Task goal: Go through the records below and set each one down exactly, leaving out any pictures.
** Dataset content follows **
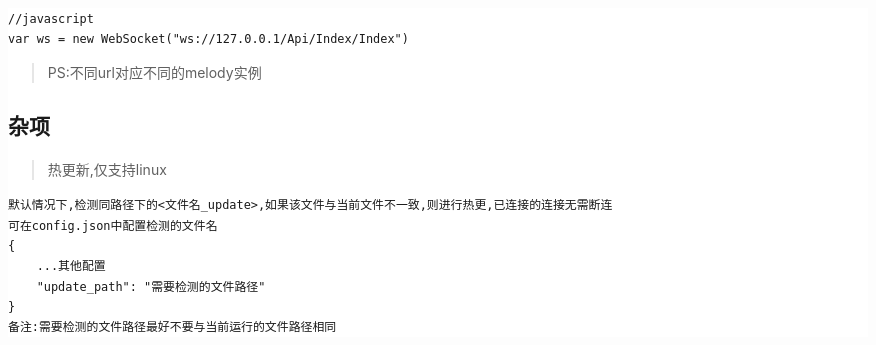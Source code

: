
```
//javascript
var ws = new WebSocket("ws://127.0.0.1/Api/Index/Index")
```
> PS:不同url对应不同的melody实例


## 杂项
> 热更新,仅支持linux
```
默认情况下,检测同路径下的<文件名_update>,如果该文件与当前文件不一致,则进行热更,已连接的连接无需断连
可在config.json中配置检测的文件名
{
    ...其他配置
    "update_path": "需要检测的文件路径"
}
备注:需要检测的文件路径最好不要与当前运行的文件路径相同
```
** End of Dataset content **
Answer for the task:
Source code

:
```
//javascript
var ws = new WebSocket("ws://127.0.0.1/Api/Index/Index")
```
> PS:不同url对应不同的melody实例


## 杂项
> 热更新,仅支持linux
```
默认情况下,检测同路径下的<文件名_update>,如果该文件与当前文件不一致,则进行热更,已连接的连接无需断连
可在config.json中配置检测的文件名
{
    ...其他配置
    "update_path": "需要检测的文件路径"
}
备注:需要检测的文件路径最好不要与当前运行的文件路径相同
```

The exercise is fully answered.